Dutch football executive

Marijn Beuker (born 21 September 1984) is a Dutch football executive and former interim manager. He most recently served as the Director of Football for Eredivisie club Ajax between December 2023 and July 2026.

== Early life and education ==
Beuker was born and raised in Arnhem. He attended the Liemers College but dropped out before completing his HAVO diploma. He subsequently completed a management course in the hospitality industry before studying sports management and commercial economics at the Johan Cruyff University in Amsterdam from 2005 to 2009. During his early development, Beuker made self-directed observational visits to study European clubs including AS Roma, RCD Espanyol, and OGC Nice.

== Executive career ==

=== AZ Alkmaar ===
In 2007, Beuker was appointed coordinator of talent development at AZ Alkmaar. In 2013, he was promoted to Director of Football Development and Strategy. Over his 15-year tenure with the club, he helped construct AZ's youth academy, implementing a scientific and data-driven approach to talent identification and athletic progression. During his time in Alkmaar, Beuker collaborated with several managers, including Louis van Gaal, Marco van Basten, Ronald Koeman, and Arne Slot.

=== Queen's Park ===
In November 2021, Beuker was appointed Director of Football Operations at Scottish Championship side Queen's Park. He was tasked with restructuring the club's academy to establish a sustainable youth-to-first-team pathway. During the 2021–22 season, he briefly served as the club's interim manager.

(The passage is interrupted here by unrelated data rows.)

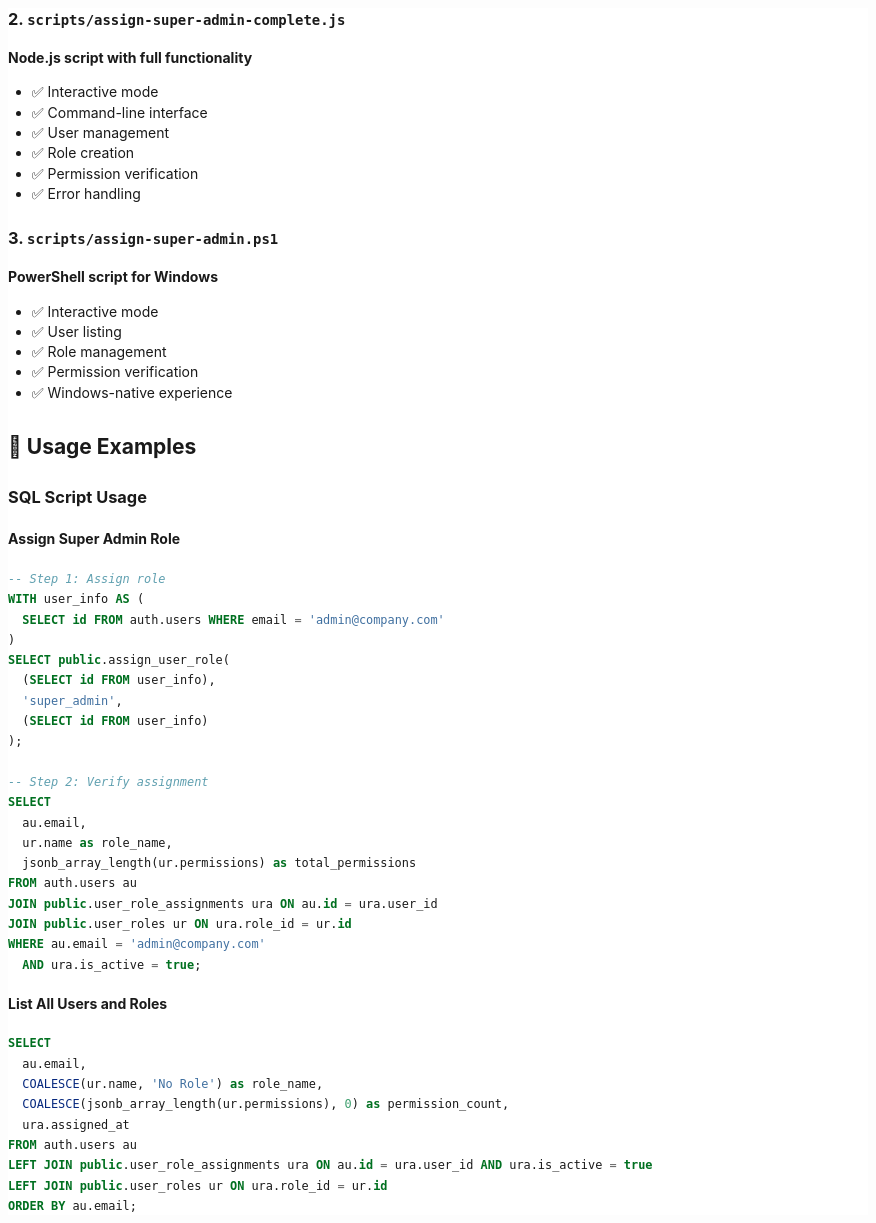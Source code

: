 ### 2. `scripts/assign-super-admin-complete.js`
**Node.js script with full functionality**
- ✅ Interactive mode
- ✅ Command-line interface
- ✅ User management
- ✅ Role creation
- ✅ Permission verification
- ✅ Error handling

### 3. `scripts/assign-super-admin.ps1`
**PowerShell script for Windows**
- ✅ Interactive mode
- ✅ User listing
- ✅ Role management
- ✅ Permission verification
- ✅ Windows-native experience

## 🔧 Usage Examples

### SQL Script Usage

#### Assign Super Admin Role
```sql
-- Step 1: Assign role
WITH user_info AS (
  SELECT id FROM auth.users WHERE email = 'admin@company.com'
)
SELECT public.assign_user_role(
  (SELECT id FROM user_info),
  'super_admin',
  (SELECT id FROM user_info)
);

-- Step 2: Verify assignment
SELECT 
  au.email,
  ur.name as role_name,
  jsonb_array_length(ur.permissions) as total_permissions
FROM auth.users au
JOIN public.user_role_assignments ura ON au.id = ura.user_id
JOIN public.user_roles ur ON ura.role_id = ur.id
WHERE au.email = 'admin@company.com'
  AND ura.is_active = true;
```

#### List All Users and Roles
```sql
SELECT 
  au.email,
  COALESCE(ur.name, 'No Role') as role_name,
  COALESCE(jsonb_array_length(ur.permissions), 0) as permission_count,
  ura.assigned_at
FROM auth.users au
LEFT JOIN public.user_role_assignments ura ON au.id = ura.user_id AND ura.is_active = true
LEFT JOIN public.user_roles ur ON ura.role_id = ur.id
ORDER BY au.email;
```
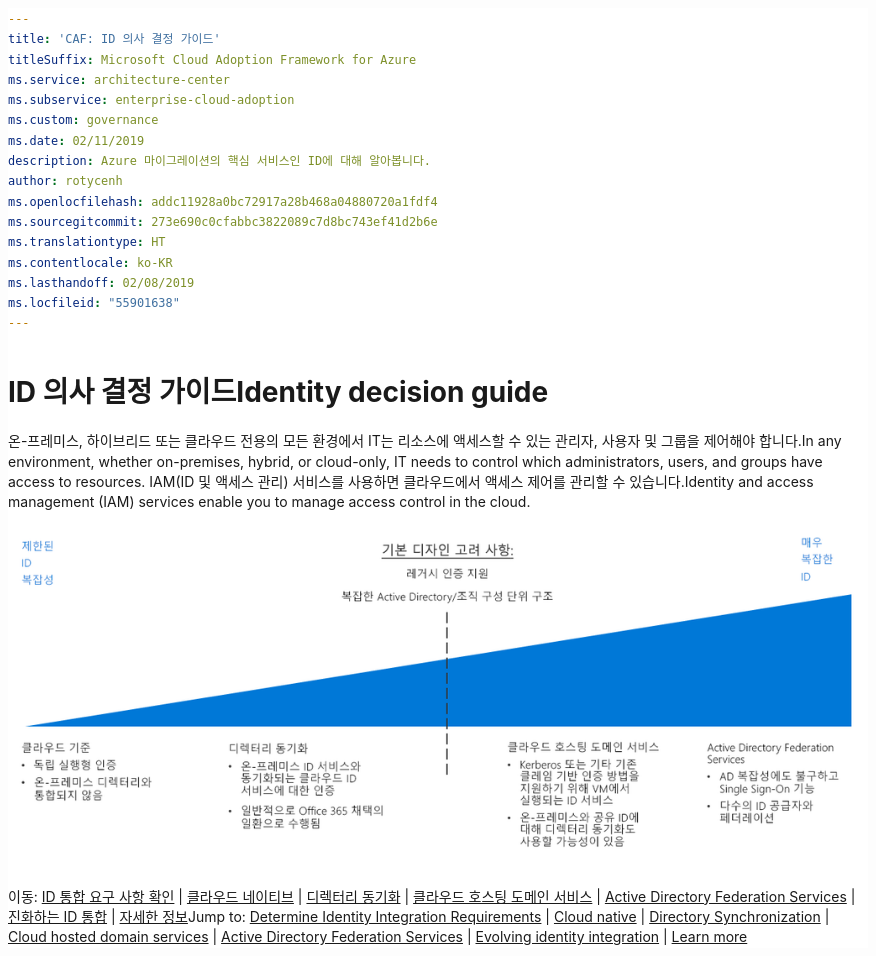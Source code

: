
 ```yaml
---
title: 'CAF: ID 의사 결정 가이드'
titleSuffix: Microsoft Cloud Adoption Framework for Azure
ms.service: architecture-center
ms.subservice: enterprise-cloud-adoption
ms.custom: governance
ms.date: 02/11/2019
description: Azure 마이그레이션의 핵심 서비스인 ID에 대해 알아봅니다.
author: rotycenh
ms.openlocfilehash: addc11928a0bc72917a28b468a04880720a1fdf4
ms.sourcegitcommit: 273e690c0cfabbc3822089c7d8bc743ef41d2b6e
ms.translationtype: HT
ms.contentlocale: ko-KR
ms.lasthandoff: 02/08/2019
ms.locfileid: "55901638"
---
```

# <a name="identity-decision-guide"></a><span data-ttu-id="58192-103">ID 의사 결정 가이드</span><span class="sxs-lookup"><span data-stu-id="58192-103">Identity decision guide</span></span>

<span data-ttu-id="58192-104">온-프레미스, 하이브리드 또는 클라우드 전용의 모든 환경에서 IT는 리소스에 액세스할 수 있는 관리자, 사용자 및 그룹을 제어해야 합니다.</span><span class="sxs-lookup"><span data-stu-id="58192-104">In any environment, whether on-premises, hybrid, or cloud-only, IT needs to control which administrators, users, and groups have access to resources.</span></span> <span data-ttu-id="58192-105">IAM(ID 및 액세스 관리) 서비스를 사용하면 클라우드에서 액세스 제어를 관리할 수 있습니다.</span><span class="sxs-lookup"><span data-stu-id="58192-105">Identity and access management (IAM) services enable you to manage access control in the cloud.</span></span>

![ID 옵션 그림(복잡성이 왼쪽에서 오른쪽으로 높아짐, 이동 링크가 아래쪽에 정렬되어 있음)](../../_images/discovery-guides/discovery-guide-identity.png)

<span data-ttu-id="58192-107">이동: [ID 통합 요구 사항 확인](#determine-identity-integration-requirements) | [클라우드 네이티브](#cloud-baseline) | [디렉터리 동기화](#directory-synchronization) | [클라우드 호스팅 도메인 서비스](#cloud-hosted-domain-services) | [Active Directory Federation Services](#active-directory-federation-services) | [진화하는 ID 통합](#evolving-identity-integration) | [자세한 정보](#learn-more)</span><span class="sxs-lookup"><span data-stu-id="58192-107">Jump to: [Determine Identity Integration Requirements](#determine-identity-integration-requirements) | [Cloud native](#cloud-baseline) | [Directory Synchronization](#directory-synchronization) | [Cloud hosted domain services](#cloud-hosted-domain-services) | [Active Directory Federation Services](#active-directory-federation-services) | [Evolving identity integration](#evolving-identity-integration) | [Learn more](#learn-more)</span></span>
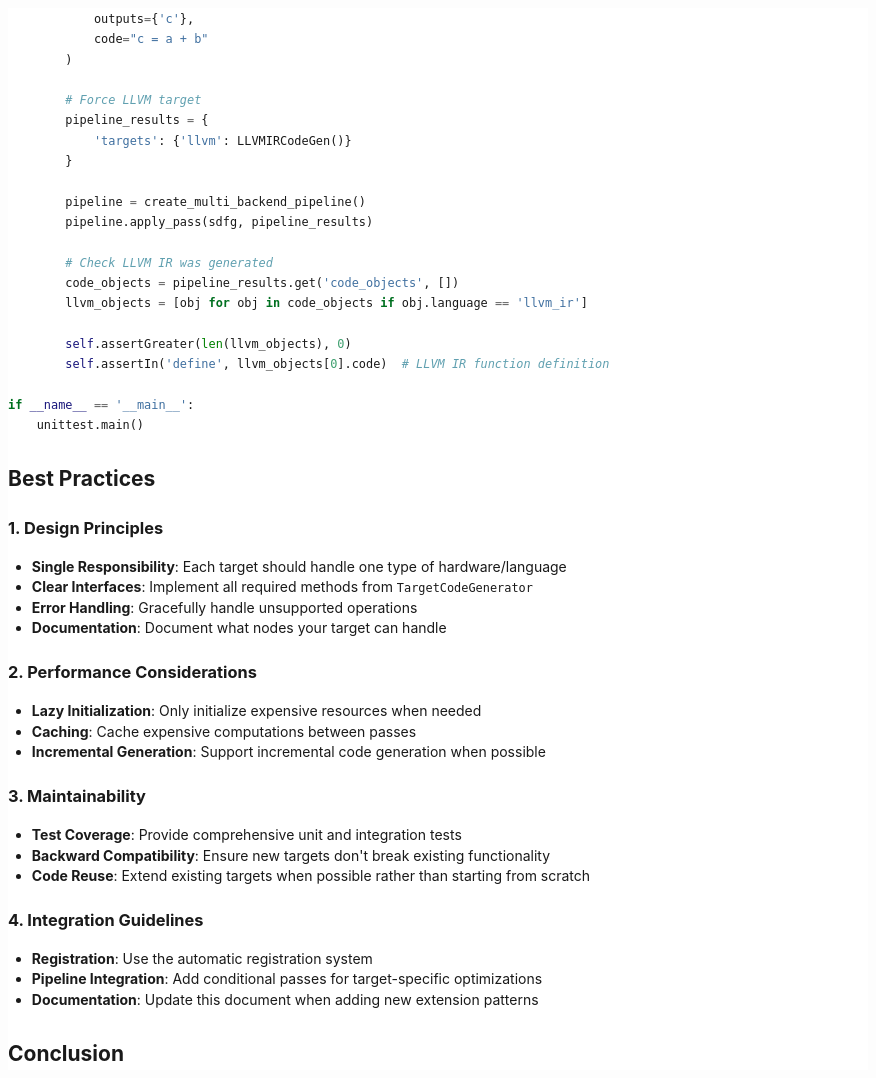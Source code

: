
 ```python
            outputs={'c'},
            code="c = a + b"
        )

        # Force LLVM target
        pipeline_results = {
            'targets': {'llvm': LLVMIRCodeGen()}
        }

        pipeline = create_multi_backend_pipeline()
        pipeline.apply_pass(sdfg, pipeline_results)

        # Check LLVM IR was generated
        code_objects = pipeline_results.get('code_objects', [])
        llvm_objects = [obj for obj in code_objects if obj.language == 'llvm_ir']

        self.assertGreater(len(llvm_objects), 0)
        self.assertIn('define', llvm_objects[0].code)  # LLVM IR function definition

if __name__ == '__main__':
    unittest.main()
```

## Best Practices

### 1. Design Principles

- **Single Responsibility**: Each target should handle one type of hardware/language
- **Clear Interfaces**: Implement all required methods from `TargetCodeGenerator`
- **Error Handling**: Gracefully handle unsupported operations
- **Documentation**: Document what nodes your target can handle

### 2. Performance Considerations

- **Lazy Initialization**: Only initialize expensive resources when needed
- **Caching**: Cache expensive computations between passes
- **Incremental Generation**: Support incremental code generation when possible

### 3. Maintainability

- **Test Coverage**: Provide comprehensive unit and integration tests
- **Backward Compatibility**: Ensure new targets don't break existing functionality
- **Code Reuse**: Extend existing targets when possible rather than starting from scratch

### 4. Integration Guidelines

- **Registration**: Use the automatic registration system
- **Pipeline Integration**: Add conditional passes for target-specific optimizations
- **Documentation**: Update this document when adding new extension patterns

## Conclusion
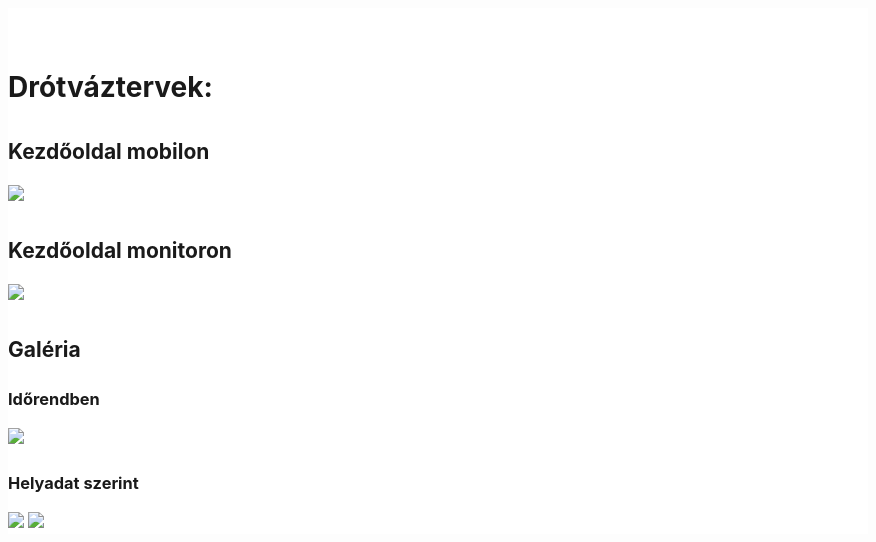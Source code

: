 
<br/>

# Drótváztervek:

## Kezdőoldal mobilon
![](https://github.com/elte-fi/project-3-csoport/blob/master/doc/src/index_mobil.jpg)


## Kezdőoldal monitoron
![](https://github.com/elte-fi/project-3-csoport/blob/master/doc/src/index_monitor.jpg)

## Galéria

### Időrendben
![](https://github.com/elte-fi/project-3-csoport/blob/master/doc/src/gallery1.jpg)

### Helyadat szerint
![](https://github.com/elte-fi/project-3-csoport/blob/master/doc/src/gallery2.jpg)
![](https://github.com/elte-fi/project-3-csoport/blob/master/doc/src/gallery3.jpg)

He left the Scottish outfit in late 2023.

=== Ajax ===
On 29 November 2023, Beuker joined Ajax as Director of Football, officially starting on 1 December 2023 after signing a contract running until July 2028. Endorsed by supervisory board advisor Louis van Gaal and chief executive Alex Kroes, Beuker was appointed to oversee the long-term vision of the club, including the youth academy at De Toekomst, scouting, and data analytics departments. During his tenure, he advocated for the appointment of Francesco Farioli as head coach in the summer of 2024.

Following executive reshuffles, managerial changes, and the appointment of Jordi Cruyff as technical director in February 2026, Beuker's authority over technical policy diminished. On 29 June 2026, Ajax officially announced that Beuker would depart the club per 1 July 2026 by mutual consent following a fundamental difference of opinion regarding the club's technical direction.